To investigate the antitumor activity of ex vivo-expanded γδ-T cells derived from tumor-infiltrating lymphocytes(γδTILs) from cervical cancer patients when combined with galectin-1 antibody and studied both in vitro and in vivo. The presence of γδTILs in cervical cancer specimens was detected by immunohistochemistry and γδTILs were expanded using the solid-phase antibody method. The expression of galectin-1 by the human cervical cancer cell line, SiHa, was measured by Western blot and ELISA. In vitro cytotoxic activities of expanded γδTILs, with or without galectin-1 inhibitor, were determined using the LDH-release test. In vivo antitumor activity of γδTILs, combined with galectin-1 antibody, was evaluated using the SCID mouse model. γδTILs existed in the cervical cancer and the percentage of TCRγδ(+) cells in γδTILs after ex vivo expansion was 91.2±1.2% detected by flow cytometry.
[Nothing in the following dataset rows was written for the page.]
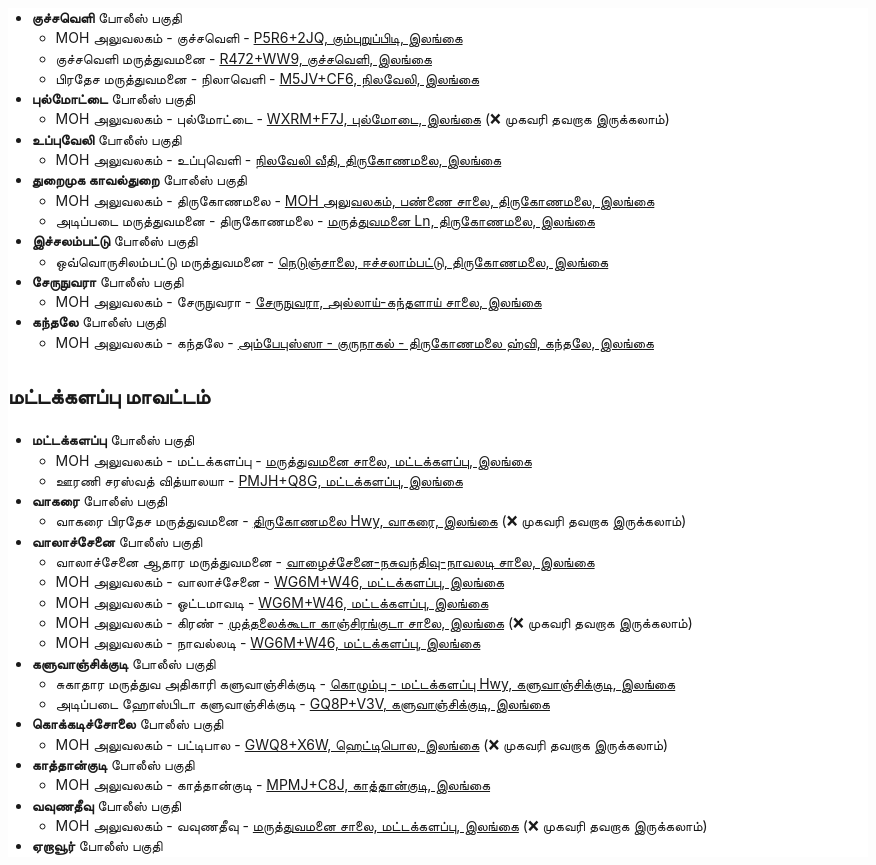 * **குச்சவெளி** போலீஸ் பகுதி
  * MOH அலுவலகம் - குச்சவெளி - [P5R6+2JQ, கும்புறுப்பிடி, இலங்கை](https://www.google.lk/maps/place/8.740082N,81.161616E) 
  * குச்சவெளி மருத்துவமனை - [R472+WW9, குச்சவெளி, இலங்கை](https://www.google.lk/maps/place/8.814795N,81.102358E) 
  * பிரதேச மருத்துவமனை - நிலாவெளி - [M5JV+CF6, நிலவேலி, இலங்கை](https://www.google.lk/maps/place/8.681035N,81.193632E) 
* **புல்மோட்டை** போலீஸ் பகுதி
  * MOH அலுவலகம் - புல்மோட்டை - [WXRM+F7J, புல்மோடை, இலங்கை](https://www.google.lk/maps/place/8.941204N,80.983139E) (❌ முகவரி தவறாக இருக்கலாம்) 
* **உப்புவேலி** போலீஸ் பகுதி
  * MOH அலுவலகம் - உப்புவெளி - [நிலவேலி வீதி, திருகோணமலை, இலங்கை](https://www.google.lk/maps/place/8.607961N,81.216512E) 
* **துறைமுக காவல்துறை** போலீஸ் பகுதி
  * MOH அலுவலகம் - திருகோணமலை - [MOH அலுவலகம், பண்ணை சாலை, திருகோணமலை, இலங்கை](https://www.google.lk/maps/place/8.598974N,81.216963E) 
  * அடிப்படை மருத்துவமனை - திருகோணமலை - [மருத்துவமனை Ln, திருகோணமலை, இலங்கை](https://www.google.lk/maps/place/8.56486N,81.239445E) 
* **இச்சலம்பட்டு** போலீஸ் பகுதி
  * ஒவ்வொருசிலம்பட்டு மருத்துவமனை - [நெடுஞ்சாலை, ஈச்சலாம்பட்டு, திருகோணமலை, இலங்கை](https://www.google.lk/maps/place/8.289644N,81.358983E) 
* **சேருநுவரா** போலீஸ் பகுதி
  * MOH அலுவலகம் - சேருநுவரா - [சேருநுவரா, அல்லாய்-கந்தளாய் சாலை, இலங்கை](https://www.google.lk/maps/place/8.321911N,81.301248E) 
* **கந்தலே** போலீஸ் பகுதி
  * MOH அலுவலகம் - கந்தலே - [அம்பேபுஸ்ஸா - குருநாகல் - திருகோணமலை ஹ்வி, கந்தலே, இலங்கை](https://www.google.lk/maps/place/8.366638N,81.004746E) 
## மட்டக்களப்பு மாவட்டம்
* **மட்டக்களப்பு** போலீஸ் பகுதி
  * MOH அலுவலகம் - மட்டக்களப்பு - [மருத்துவமனை சாலை, மட்டக்களப்பு, இலங்கை](https://www.google.lk/maps/place/7.708253N,81.691368E) 
  * ஊரணி சரஸ்வத் வித்யாலயா - [PMJH+Q8G, மட்டக்களப்பு, இலங்கை](https://www.google.lk/maps/place/7.731928N,81.678315E) 
* **வாகரை** போலீஸ் பகுதி
  * வாகரை பிரதேச மருத்துவமனை - [திருகோணமலை Hwy, வாகரை, இலங்கை](https://www.google.lk/maps/place/8.134552N,81.435328E) (❌ முகவரி தவறாக இருக்கலாம்) 
* **வாலாச்சேனை** போலீஸ் பகுதி
  * வாலாச்சேனை ஆதார மருத்துவமனை - [வாழைச்சேனை-நசுவந்திவு-நாவலடி சாலை, இலங்கை](https://www.google.lk/maps/place/7.911315N,81.533046E) 
  * MOH அலுவலகம் - வாலாச்சேனை - [WG6M+W46, மட்டக்களப்பு, இலங்கை](https://www.google.lk/maps/place/7.912281N,81.532775E) 
  * MOH அலுவலகம் - ஓட்டமாவடி - [WG6M+W46, மட்டக்களப்பு, இலங்கை](https://www.google.lk/maps/place/7.912281N,81.532775E) 
  * MOH அலுவலகம் - கிரண் - [முத்தலைக்கூடா காஞ்சிரங்குடா சாலை, இலங்கை](https://www.google.lk/maps/place/7.623441N,81.717877E) (❌ முகவரி தவறாக இருக்கலாம்) 
  * MOH அலுவலகம் - நாவல்லடி - [WG6M+W46, மட்டக்களப்பு, இலங்கை](https://www.google.lk/maps/place/7.912281N,81.532775E) 
* **களுவாஞ்சிக்குடி** போலீஸ் பகுதி
  * சுகாதார மருத்துவ அதிகாரி களுவாஞ்சிக்குடி - [கொழும்பு - மட்டக்களப்பு Hwy, களுவாஞ்சிக்குடி, இலங்கை](https://www.google.lk/maps/place/7.509333N,81.79204E) 
  * அடிப்படை ஹோஸ்பிடா களுவாஞ்சிக்குடி - [GQ8P+V3V, களுவாஞ்சிக்குடி, இலங்கை](https://www.google.lk/maps/place/7.51724N,81.785184E) 
* **கொக்கடிச்சோலை** போலீஸ் பகுதி
  * MOH அலுவலகம் - பட்டிபால - [GWQ8+X6W, ஹெட்டிபொல, இலங்கை](https://www.google.lk/maps/place/7.539982N,80.915581E) (❌ முகவரி தவறாக இருக்கலாம்) 
* **காத்தான்குடி** போலீஸ் பகுதி
  * MOH அலுவலகம் - காத்தான்குடி - [MPMJ+C8J, காத்தான்குடி, இலங்கை](https://www.google.lk/maps/place/7.683586N,81.730767E) 
* **வவுணதீவு** போலீஸ் பகுதி
  * MOH அலுவலகம் - வவுணதீவு - [மருத்துவமனை சாலை, மட்டக்களப்பு, இலங்கை](https://www.google.lk/maps/place/7.708253N,81.691368E) (❌ முகவரி தவறாக இருக்கலாம்) 
* **ஏறாவூர்** போலீஸ் பகுதி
SiHa cell expressed and secreted galectin-1 as measured by Western blot and ELISA. Expanded γδTILs from human cervical cancer demonstrated marked cytotoxicity to SiHa or Hela cells. In comparison with non-treated group, the cytotoxicity of γδ TILs towards SiHa or Hela cell was significantly increased when effector and target cells were incubated with either lactose or galectin-1 antibody at E/T ratio of 1:1 (p < 0.05). γδTILs, in combination with galectin-1 antibody treatment, significantly suppressed the growth of xenografts in SCID mice, in comparison with all other groups (p < 0.05). γδTILs alone also showed the ability to inhibit tumour growth in vivo, but were more efficient when combined with specific antibody (p < 0.05). Taken together, our results suggest that γδ-T cells, combined with galectin-1 antibody treatment, could be a more effective adoptive immunotherapy for patients with cervical cancer than traditional adoptive immunotherapy methods.